Thursday, May 1, 2008

Notes on traveling: Paris, Normandy and Versaille

A drastic need to finish writing papers that count for 100% of my final grade here in Leicester kept me from writing about my last two weeks traveling. So here is the shortened version, now that I am thankfully done procrastinating and banging out 6000 mediocre words on English Literature.




4.9.2008 Another Arrival


Never in a million years did I ever think I'd actually make it to Paris. And here I am, visiting this beautiful city 2 times in less than 2 months. My life is blessed. Truly blessed.










4.13.2008 I've seen the beaches of Omaha through my grandfather's eyes.



I walked with my grandfather once more today, and saw the sands of Normandy through his eyes.

In so many ways, I wish I could explain what it was to go to Normandy and stand where so many others have been and so many men have lost their lives. I walked off the train in Cain knowing that today would be the most important day of my life, that going to Normandy would be the most important thing I could ever do. And it was.



It's hard for me to tell others about my grandfather without crying, and this is not because we were particularly close. In truth, I hardly knew the man who was John Packett, Sr. I knew him as much as anyone could know someone from that generation known as the greatest generation. He was quiet, proud, humble, and it was only after he almost lost his life the first time over a decade ago that I really began to see more of the loving, warm, silly side of Grandpa. But there are so many things that I know my grandfather was--an adventurer, a hero, stubborn, a hard-worker--that I only know because of what he didn't tell me. And it is this grandfather--the grandfather who was all of these things--who I walked with in Normandy, who I wept for, and who embodies an ideal to me that I wish I could find around me more often.

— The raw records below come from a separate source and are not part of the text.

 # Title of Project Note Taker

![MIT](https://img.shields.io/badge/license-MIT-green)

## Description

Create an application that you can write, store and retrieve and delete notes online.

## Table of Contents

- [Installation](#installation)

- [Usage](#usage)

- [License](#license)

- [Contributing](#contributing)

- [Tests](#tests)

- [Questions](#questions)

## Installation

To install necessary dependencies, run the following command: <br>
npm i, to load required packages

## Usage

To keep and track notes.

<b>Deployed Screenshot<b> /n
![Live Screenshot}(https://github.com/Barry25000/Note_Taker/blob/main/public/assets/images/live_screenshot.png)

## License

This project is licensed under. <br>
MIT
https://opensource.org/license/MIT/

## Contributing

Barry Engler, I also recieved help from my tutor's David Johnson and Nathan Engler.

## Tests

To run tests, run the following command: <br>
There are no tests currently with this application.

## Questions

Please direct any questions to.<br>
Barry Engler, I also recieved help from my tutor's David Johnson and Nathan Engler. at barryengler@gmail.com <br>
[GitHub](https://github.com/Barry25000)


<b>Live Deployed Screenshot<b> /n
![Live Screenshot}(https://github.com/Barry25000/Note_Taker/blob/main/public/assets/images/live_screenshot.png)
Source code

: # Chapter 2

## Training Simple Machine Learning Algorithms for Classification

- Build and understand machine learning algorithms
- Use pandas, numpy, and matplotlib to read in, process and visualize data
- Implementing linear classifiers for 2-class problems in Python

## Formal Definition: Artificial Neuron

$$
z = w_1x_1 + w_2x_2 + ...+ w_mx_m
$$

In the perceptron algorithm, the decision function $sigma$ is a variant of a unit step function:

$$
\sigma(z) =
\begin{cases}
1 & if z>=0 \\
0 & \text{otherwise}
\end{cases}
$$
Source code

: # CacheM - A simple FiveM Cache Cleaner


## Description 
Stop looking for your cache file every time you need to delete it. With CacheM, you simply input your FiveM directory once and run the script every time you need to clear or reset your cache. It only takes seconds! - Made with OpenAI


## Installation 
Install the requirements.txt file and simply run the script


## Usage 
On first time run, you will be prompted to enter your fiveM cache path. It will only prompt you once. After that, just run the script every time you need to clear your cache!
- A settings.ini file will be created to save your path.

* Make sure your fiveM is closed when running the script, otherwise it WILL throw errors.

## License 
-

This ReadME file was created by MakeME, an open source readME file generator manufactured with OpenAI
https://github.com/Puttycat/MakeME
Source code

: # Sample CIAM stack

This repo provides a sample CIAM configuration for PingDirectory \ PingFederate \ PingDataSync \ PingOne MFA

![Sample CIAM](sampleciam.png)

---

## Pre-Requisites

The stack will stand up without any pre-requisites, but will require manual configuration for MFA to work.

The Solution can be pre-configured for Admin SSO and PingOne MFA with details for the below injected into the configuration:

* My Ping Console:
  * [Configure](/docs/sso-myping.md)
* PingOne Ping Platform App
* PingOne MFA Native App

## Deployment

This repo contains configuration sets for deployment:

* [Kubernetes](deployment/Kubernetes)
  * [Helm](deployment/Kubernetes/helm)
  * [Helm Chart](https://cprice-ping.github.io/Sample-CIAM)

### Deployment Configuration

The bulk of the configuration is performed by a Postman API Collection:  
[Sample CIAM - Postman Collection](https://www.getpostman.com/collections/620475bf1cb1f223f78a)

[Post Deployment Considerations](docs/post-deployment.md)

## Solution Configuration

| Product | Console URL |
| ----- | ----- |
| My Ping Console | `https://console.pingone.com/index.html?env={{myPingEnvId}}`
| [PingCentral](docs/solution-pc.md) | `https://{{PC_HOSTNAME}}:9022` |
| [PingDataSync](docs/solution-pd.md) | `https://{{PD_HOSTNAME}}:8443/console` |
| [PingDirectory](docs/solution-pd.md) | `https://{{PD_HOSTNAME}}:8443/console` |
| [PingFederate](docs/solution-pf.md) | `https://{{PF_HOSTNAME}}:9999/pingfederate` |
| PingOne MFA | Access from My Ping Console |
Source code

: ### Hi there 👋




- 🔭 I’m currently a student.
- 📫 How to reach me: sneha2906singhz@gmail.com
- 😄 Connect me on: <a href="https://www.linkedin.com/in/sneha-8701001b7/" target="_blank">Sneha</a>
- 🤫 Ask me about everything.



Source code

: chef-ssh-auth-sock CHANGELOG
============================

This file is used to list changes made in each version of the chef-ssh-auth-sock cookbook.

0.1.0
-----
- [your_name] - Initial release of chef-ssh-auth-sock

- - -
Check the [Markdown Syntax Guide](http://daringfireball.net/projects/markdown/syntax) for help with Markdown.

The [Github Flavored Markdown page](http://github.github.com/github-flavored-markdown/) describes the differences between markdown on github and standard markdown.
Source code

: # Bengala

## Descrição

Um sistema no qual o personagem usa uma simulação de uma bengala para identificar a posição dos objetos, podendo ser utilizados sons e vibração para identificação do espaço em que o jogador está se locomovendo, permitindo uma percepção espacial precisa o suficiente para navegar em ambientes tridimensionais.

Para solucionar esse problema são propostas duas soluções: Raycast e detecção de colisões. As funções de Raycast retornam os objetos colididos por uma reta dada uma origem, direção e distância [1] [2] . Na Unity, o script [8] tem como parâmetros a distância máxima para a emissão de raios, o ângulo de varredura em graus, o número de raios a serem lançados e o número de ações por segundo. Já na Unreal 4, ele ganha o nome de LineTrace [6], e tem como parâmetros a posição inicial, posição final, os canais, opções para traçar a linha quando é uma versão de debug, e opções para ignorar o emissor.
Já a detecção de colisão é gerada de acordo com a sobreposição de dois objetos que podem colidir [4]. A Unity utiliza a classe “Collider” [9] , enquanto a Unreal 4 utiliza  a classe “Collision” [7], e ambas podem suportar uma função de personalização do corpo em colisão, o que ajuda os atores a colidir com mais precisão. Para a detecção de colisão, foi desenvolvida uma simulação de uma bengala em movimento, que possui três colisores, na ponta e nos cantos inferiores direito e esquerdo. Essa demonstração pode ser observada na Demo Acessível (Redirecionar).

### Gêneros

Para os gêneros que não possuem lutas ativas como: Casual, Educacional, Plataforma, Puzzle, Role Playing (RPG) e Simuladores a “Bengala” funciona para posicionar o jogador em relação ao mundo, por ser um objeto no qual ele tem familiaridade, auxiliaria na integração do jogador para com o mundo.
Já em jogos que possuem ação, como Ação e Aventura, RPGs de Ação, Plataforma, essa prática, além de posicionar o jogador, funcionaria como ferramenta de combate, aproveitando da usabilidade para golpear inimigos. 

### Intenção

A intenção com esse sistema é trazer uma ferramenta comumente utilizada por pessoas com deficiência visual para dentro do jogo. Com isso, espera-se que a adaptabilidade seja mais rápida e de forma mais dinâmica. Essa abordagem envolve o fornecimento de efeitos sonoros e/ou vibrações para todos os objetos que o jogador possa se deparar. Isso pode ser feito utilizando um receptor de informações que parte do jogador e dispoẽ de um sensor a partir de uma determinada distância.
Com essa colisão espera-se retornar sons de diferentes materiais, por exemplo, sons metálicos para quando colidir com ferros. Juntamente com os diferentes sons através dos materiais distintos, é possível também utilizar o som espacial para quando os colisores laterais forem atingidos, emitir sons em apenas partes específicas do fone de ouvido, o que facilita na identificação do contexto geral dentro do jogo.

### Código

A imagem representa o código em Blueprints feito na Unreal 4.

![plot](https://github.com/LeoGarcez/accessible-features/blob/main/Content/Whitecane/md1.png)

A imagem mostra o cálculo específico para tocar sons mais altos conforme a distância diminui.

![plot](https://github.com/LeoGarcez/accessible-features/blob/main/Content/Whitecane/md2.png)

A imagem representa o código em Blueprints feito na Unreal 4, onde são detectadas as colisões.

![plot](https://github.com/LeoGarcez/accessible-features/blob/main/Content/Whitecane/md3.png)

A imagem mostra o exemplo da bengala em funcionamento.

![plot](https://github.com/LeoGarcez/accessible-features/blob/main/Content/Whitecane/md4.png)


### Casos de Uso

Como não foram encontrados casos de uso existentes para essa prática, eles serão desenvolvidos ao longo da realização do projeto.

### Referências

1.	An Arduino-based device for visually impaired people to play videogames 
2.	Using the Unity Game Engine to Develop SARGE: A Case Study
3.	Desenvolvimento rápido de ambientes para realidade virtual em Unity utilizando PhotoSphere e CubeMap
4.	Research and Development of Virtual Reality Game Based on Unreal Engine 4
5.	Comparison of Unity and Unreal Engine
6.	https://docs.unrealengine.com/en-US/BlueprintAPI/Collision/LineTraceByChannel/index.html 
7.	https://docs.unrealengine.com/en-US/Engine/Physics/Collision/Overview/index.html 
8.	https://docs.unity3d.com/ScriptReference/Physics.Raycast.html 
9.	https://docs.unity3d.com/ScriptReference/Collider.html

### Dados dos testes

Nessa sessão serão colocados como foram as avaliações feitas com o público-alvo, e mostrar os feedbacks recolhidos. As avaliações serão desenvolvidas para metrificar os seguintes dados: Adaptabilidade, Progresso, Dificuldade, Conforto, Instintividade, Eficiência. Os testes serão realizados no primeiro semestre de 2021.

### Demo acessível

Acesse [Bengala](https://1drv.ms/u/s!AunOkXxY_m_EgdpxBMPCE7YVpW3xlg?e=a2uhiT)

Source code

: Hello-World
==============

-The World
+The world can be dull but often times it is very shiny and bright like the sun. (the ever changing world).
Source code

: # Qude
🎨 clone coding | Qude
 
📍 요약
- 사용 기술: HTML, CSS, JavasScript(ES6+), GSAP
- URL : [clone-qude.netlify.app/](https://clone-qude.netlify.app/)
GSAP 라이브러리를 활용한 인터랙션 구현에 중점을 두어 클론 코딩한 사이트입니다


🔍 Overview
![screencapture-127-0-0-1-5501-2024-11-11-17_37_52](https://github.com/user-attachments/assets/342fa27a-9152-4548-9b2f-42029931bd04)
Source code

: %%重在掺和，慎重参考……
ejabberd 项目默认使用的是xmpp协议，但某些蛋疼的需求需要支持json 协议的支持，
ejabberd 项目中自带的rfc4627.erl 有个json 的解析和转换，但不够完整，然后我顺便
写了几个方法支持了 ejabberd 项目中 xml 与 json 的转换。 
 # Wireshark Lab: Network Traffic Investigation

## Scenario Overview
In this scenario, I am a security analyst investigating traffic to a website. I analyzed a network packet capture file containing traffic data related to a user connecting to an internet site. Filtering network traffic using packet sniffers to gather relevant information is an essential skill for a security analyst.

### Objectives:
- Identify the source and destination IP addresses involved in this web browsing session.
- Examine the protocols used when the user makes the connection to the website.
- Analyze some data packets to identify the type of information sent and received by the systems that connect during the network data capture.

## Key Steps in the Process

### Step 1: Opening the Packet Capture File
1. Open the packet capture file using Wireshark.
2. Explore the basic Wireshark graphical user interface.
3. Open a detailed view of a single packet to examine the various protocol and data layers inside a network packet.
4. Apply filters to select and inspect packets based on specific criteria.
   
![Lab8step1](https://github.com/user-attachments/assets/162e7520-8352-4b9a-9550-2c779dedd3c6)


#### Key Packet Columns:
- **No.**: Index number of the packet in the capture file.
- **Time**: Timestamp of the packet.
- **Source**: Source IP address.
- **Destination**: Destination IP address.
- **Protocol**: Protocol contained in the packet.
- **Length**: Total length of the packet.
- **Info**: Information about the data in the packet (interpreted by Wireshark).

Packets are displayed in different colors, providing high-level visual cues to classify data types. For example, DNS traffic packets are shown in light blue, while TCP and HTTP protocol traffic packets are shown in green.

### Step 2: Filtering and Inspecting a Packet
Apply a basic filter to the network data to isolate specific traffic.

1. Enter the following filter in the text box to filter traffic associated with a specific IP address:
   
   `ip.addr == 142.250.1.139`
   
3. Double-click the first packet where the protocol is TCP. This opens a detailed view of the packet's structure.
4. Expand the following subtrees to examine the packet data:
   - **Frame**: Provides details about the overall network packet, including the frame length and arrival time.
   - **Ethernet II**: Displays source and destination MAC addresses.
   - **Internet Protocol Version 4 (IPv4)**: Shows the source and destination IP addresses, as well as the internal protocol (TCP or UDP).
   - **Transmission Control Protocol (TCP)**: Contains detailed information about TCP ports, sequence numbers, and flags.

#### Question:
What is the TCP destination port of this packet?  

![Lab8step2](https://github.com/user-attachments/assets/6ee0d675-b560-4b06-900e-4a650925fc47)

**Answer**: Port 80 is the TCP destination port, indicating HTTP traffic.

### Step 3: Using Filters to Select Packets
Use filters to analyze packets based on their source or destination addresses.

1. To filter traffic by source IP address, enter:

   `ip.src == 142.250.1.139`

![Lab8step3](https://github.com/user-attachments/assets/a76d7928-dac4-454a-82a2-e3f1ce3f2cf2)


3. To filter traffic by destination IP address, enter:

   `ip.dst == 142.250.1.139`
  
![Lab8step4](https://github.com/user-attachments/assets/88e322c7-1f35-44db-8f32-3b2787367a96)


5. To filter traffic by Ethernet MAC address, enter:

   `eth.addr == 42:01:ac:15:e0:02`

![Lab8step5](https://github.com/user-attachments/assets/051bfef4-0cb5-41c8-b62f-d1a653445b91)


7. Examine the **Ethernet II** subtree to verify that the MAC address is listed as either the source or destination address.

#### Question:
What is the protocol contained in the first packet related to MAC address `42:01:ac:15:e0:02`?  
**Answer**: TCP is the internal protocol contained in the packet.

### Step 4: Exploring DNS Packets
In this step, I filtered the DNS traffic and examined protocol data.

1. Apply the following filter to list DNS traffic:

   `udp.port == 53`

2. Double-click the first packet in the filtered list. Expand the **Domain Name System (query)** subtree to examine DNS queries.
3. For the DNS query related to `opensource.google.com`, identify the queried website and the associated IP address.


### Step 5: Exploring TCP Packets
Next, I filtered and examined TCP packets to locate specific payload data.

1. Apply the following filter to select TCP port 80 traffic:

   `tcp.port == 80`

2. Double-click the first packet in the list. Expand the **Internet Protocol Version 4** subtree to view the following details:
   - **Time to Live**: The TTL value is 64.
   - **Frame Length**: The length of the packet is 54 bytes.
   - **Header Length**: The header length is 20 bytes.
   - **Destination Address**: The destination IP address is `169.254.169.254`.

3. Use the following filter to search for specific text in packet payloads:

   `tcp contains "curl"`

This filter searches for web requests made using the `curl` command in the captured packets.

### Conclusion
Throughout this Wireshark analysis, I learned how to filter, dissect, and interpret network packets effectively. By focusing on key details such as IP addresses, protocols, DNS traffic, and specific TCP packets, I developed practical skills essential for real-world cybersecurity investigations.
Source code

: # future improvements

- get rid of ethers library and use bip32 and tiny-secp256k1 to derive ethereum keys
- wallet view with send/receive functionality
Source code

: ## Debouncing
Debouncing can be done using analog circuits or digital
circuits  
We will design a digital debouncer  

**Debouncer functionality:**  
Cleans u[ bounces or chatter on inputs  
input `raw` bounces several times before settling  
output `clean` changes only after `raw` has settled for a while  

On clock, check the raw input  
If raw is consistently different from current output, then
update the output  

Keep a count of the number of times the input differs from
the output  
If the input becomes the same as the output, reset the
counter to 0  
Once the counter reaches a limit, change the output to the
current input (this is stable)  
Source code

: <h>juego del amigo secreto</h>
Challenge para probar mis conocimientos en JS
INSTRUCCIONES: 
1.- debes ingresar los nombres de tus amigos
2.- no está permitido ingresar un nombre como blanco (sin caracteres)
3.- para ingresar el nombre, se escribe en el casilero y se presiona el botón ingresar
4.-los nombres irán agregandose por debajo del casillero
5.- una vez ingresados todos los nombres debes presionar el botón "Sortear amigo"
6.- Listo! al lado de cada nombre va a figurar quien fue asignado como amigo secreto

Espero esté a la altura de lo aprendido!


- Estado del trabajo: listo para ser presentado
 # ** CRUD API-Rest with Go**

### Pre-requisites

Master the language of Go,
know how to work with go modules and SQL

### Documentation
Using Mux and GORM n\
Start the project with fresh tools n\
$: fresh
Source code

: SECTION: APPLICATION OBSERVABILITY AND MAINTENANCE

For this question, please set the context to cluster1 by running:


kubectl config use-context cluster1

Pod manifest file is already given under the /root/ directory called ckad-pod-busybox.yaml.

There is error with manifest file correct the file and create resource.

I was in Normandy, and I felt like I was in the America I've been looking for forever. And I was proud, and I was sad, and I felt like I could make a difference for once, I felt like things could really change. I was on American soil, but I was in a different country. And I've never felt so happy to be an American citizen in my life.




Go to Normandy. Please, go to Normandy. It will be the most important thing you could ever do.









4.15.2008 Let them eat cake.


I'll be honest when I say the only reason I wanted to go to Versailles was to see the gardens. I've had this image of Marie Antoinette running through miles and miles of beautiful gardens, wearing some beautiful, colorful concoction and not caring a whim that her country is in turmoil.

Ok, that's a little harsh, but I really did have a vision of Versailles in my mind. SO you will imagine my surprise when I finally arrived at the Palace at Versailles and was a bit disappointed. Don't get me wrong, it was fabulous in every way--decadent, massive, beautiful, royal. But I didn't get the same impression I have built up in my mind when I arrived there. Maybe it's because I was with Joe and Karen, and Robbie had already told me all about the fabulous time they had at Versailles a couple days before--rowing on the lake, wandering through the palace, frolicking, doing the family bit. I don't know; maybe I was just jealous of the amazing time they had and wishing I could have my own, but the wonders I went looking for just didn't appear.



I think I have just become completely travel-jaded (word?), is what the problem really is. All of this traveling is really getting to me, and I don't know how much more of it I can take. I am supposed to go to Valencia and Dublin when I get back to Leicester, but I seriously might just say fuck it. I am excited to be grounded again. As amazing as the past 5 weeks have been, I am exhausted. And I am ready to sleep in Digby Yellow Block, room 26, once again.




Hmmm, I think I lasted a good while though. 5 weeks in and out of trains, lugging my massive suitcase up and down stairs, managing to not get into any fights with my travel companions, and seeing as much of 7 countries as I possibly could. Damn, I'm good.